Last week I picked up a paper copy of the APS (Annapolis Performance Sailing) catalogue, and in the Laser section, I found a “practice” Laser sail priced just under the price of the infamous “practice” Laser sail from Intensity. Undercutting Intensity by a dollar or two is not exciting, but to think that a Laser Performance dealer has joined in the game of low-priced non-legal Laser parts gives one a moment of pause. Although APS has always carried a practice sail, it never has had one priced at less than $200, so this is something new.

We have been all through the argument of using non-class legal sails before. Hard core one-design believers think the purity of the brand should always be preserved, and some rebels and cheapskates think that $550 is just too much to pay for something that can be had for less than $200. But since almost all rebels and cheapskates have been willing to compromise and use the legal sail at serious regattas, there really hasn’t been much of a ruckus.

It would seem that the undercutting Laser Performance / North Sails game is working so well for others that APS, and maybe some other dealers, are starting to want a piece of the action too. And the action does not stop at sails. The business of making and selling low-priced, non-legal Laser parts is growing faster than weeds in my garden. Just at APS, you can buy a “practice” daggerboard, rudder head, rudder blade, outhaul and Cunningham cleats, boom, lower mast (full, radial, or 4.7), and upper mast. Intensity sells all of that, in some different non-class legal non-one-design variations, and they also sell a “practice” auto-bailer and a “practice” mounting plate for the hiking strap.

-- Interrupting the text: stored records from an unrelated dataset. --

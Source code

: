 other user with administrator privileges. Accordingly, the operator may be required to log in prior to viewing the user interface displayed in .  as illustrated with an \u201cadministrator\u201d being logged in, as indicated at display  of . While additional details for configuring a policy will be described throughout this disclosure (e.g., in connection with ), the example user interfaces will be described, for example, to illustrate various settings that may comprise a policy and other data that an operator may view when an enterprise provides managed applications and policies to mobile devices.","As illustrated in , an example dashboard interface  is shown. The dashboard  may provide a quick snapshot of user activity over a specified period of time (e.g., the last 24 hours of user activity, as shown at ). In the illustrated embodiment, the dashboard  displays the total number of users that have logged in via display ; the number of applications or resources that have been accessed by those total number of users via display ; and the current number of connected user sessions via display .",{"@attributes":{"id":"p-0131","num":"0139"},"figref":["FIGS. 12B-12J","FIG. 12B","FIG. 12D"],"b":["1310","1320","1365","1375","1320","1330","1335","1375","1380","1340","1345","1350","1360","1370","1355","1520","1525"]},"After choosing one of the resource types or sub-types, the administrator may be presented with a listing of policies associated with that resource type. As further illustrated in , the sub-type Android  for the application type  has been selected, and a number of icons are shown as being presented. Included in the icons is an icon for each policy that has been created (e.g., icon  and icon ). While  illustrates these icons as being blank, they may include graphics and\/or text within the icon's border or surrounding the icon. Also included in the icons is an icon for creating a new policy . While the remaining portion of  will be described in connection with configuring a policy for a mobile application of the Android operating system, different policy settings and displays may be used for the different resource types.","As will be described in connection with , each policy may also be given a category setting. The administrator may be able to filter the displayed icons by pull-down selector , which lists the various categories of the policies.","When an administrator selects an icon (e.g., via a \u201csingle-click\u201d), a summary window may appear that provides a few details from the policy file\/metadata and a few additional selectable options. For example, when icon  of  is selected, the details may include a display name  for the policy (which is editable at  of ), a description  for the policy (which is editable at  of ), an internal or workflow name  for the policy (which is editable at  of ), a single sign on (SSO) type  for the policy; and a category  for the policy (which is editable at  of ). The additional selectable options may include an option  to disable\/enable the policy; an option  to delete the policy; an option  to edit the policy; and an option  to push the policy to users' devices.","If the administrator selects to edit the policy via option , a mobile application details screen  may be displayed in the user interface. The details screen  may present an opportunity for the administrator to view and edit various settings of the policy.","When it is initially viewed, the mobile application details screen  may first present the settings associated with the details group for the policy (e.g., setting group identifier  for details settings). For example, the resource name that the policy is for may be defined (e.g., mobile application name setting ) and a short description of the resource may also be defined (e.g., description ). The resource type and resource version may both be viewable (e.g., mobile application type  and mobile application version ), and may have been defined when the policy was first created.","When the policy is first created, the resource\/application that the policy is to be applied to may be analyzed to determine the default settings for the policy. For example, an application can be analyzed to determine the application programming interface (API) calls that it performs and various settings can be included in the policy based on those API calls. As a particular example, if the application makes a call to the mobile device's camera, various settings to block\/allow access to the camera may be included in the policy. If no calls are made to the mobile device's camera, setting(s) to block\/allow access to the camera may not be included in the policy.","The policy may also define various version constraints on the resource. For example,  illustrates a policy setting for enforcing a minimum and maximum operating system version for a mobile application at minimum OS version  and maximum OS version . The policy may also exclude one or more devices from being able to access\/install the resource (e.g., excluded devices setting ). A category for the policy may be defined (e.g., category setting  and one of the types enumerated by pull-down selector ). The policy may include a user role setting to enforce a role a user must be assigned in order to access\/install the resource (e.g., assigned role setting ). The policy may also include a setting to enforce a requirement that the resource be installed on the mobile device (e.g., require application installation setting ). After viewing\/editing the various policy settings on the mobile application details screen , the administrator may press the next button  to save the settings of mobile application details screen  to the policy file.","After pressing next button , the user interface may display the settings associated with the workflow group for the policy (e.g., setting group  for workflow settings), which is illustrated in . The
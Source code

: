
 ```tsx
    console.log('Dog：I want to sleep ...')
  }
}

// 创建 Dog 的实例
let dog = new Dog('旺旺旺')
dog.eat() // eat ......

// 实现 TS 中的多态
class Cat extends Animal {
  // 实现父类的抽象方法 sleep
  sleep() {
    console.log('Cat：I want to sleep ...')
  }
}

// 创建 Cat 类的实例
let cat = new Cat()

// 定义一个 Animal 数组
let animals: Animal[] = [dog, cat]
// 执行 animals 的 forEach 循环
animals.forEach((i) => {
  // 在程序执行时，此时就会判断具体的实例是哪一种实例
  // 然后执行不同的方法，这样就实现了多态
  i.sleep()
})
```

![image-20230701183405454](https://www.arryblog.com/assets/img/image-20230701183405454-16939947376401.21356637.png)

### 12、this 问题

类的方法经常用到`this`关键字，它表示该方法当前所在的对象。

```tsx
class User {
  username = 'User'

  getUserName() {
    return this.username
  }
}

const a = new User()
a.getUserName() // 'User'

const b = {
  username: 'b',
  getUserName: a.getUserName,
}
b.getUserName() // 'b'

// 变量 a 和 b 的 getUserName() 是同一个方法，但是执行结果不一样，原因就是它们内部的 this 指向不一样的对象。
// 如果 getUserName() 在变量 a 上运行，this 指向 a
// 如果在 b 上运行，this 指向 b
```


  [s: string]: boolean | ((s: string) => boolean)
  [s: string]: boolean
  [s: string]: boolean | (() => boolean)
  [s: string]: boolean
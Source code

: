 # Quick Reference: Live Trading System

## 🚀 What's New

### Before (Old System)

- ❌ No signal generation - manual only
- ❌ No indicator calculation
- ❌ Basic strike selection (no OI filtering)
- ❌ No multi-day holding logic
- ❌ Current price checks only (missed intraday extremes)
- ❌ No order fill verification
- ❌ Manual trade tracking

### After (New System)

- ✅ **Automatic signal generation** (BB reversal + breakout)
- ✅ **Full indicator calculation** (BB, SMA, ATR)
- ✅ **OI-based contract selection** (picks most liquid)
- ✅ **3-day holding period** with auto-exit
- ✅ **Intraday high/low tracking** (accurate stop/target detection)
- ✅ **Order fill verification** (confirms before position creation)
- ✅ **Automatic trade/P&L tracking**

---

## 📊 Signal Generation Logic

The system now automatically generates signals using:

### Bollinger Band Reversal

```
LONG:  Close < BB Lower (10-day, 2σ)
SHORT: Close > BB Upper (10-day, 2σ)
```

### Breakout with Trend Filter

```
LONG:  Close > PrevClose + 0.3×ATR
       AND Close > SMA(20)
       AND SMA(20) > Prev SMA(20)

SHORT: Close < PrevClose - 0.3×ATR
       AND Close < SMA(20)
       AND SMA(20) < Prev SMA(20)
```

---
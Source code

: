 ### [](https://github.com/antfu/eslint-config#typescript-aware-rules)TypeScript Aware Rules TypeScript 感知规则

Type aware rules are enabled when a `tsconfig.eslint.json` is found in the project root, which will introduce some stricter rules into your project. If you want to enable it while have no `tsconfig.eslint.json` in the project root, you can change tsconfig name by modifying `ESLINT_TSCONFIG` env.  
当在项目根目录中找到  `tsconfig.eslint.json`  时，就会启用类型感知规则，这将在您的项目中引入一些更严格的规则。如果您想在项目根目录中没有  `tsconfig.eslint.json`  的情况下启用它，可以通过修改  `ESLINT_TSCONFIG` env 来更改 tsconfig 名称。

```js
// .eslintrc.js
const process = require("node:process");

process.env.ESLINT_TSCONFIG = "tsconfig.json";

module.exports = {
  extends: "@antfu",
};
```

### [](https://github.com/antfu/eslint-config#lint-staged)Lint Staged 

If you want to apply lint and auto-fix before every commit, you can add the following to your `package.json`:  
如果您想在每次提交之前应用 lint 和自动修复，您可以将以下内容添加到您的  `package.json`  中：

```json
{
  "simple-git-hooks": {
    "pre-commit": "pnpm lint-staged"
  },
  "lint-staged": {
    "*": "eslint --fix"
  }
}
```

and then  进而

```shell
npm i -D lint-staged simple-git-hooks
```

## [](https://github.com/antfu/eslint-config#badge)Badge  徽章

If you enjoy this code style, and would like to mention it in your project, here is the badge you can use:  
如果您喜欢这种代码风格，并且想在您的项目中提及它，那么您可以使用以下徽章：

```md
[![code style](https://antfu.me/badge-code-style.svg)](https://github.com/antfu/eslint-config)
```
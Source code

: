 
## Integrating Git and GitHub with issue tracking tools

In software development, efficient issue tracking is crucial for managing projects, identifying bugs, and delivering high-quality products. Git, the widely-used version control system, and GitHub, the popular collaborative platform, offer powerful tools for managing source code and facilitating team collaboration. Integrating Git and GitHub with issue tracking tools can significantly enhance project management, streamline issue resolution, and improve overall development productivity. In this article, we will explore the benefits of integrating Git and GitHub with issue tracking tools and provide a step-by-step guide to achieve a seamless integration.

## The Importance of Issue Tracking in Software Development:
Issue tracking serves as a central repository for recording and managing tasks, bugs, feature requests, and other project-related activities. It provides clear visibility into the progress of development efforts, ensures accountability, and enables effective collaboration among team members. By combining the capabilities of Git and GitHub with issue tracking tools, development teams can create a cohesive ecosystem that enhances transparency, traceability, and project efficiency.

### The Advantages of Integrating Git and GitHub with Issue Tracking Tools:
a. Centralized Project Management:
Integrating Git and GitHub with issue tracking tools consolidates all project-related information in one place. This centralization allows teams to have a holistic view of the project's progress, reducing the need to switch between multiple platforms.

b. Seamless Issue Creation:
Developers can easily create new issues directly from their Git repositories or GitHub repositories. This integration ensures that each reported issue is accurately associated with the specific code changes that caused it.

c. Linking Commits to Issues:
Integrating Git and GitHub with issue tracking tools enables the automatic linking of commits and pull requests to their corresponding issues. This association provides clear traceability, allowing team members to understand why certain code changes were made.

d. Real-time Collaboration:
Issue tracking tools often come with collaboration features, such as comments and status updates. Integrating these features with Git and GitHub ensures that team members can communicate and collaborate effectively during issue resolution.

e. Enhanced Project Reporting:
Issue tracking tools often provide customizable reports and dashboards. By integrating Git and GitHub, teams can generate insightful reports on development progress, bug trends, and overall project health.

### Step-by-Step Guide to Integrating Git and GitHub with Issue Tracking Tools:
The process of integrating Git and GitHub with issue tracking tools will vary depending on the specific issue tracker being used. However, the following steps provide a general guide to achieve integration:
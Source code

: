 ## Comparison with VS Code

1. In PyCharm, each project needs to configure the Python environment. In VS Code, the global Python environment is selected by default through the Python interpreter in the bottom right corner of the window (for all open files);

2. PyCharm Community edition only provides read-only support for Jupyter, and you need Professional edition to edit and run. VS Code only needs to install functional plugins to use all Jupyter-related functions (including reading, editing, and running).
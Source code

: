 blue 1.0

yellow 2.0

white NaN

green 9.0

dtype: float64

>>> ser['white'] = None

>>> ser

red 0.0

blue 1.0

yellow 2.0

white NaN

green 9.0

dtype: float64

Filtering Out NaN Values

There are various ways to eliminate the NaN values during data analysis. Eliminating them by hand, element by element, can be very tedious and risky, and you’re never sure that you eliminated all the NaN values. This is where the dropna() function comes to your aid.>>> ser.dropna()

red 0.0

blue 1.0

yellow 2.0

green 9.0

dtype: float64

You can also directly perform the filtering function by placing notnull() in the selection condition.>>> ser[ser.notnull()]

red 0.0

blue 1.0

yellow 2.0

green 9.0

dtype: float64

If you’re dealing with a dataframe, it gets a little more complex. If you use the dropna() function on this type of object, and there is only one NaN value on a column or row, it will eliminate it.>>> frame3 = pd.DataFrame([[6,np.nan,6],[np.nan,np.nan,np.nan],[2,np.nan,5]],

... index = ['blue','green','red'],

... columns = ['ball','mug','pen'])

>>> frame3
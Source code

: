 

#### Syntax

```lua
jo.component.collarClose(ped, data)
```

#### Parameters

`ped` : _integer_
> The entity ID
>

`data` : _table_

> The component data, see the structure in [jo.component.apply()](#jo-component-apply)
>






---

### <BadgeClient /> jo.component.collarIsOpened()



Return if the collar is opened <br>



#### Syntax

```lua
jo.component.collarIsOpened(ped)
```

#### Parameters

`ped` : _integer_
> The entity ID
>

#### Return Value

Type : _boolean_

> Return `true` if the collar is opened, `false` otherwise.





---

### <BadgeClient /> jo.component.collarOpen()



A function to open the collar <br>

I’m still looking for non-legal gudgeons, grab rails, and bow eyes so that I can strip a laser and build a “Walmart” Practice Laser with absolutely no genuine manufacturer approved parts except the hull! Nothing builds a champion so much as practicing in a boat with sails, blades, and spars different than the ones that must be used in real competition.

For those of us who just want to manage the annual operating cost of Laser sailing, it all just looks like the world has gone a little crazy. Sails are one thing. The sail is the most interchangeable part on the boat, the most expensive part on the boat, and the part that wears out the quickest. If, in a five year period, I buy five class legal sails, I spend about $2750. If, instead, I buy four practice sails and one class legal sail, I spend about $1350 while using a legal sail in every important regatta I attend.

How much would I save if I used a “practice” daggerboard? Stupid question because nobody uses a practice daggerboard. But just to play along, if I were an elite racer for whom the wear of the trunk on the daggerboard over, say a five year period caused me to replace it with a new one, I could save a whopping $50 by buying a practice one. If damage were the issue, assuming I managed to damage one daggerboard beyond repair every five years and thus needed two of them in a five year period, I could again save that $50, but if, and only if, I had the good sense to damage the practice one and not the competition one. I seldom exercise this kind of clever planning. The same logic applies to rudders and spars.

These parts are not “practice” parts, they are simply cheaper, non-legal, knock-off parts

Attached hardware gets even worse. Even self deception can’t go far enough to disguise the fact that the boat is illegal all the time! That’s a big compromise! And then there is the issue of quality. We all find the cost of marine hardware downright painful, but reliability and durability are paramount. High price and quality wins every time over low price, low performance and breakdowns. With hardware, less is almost always less..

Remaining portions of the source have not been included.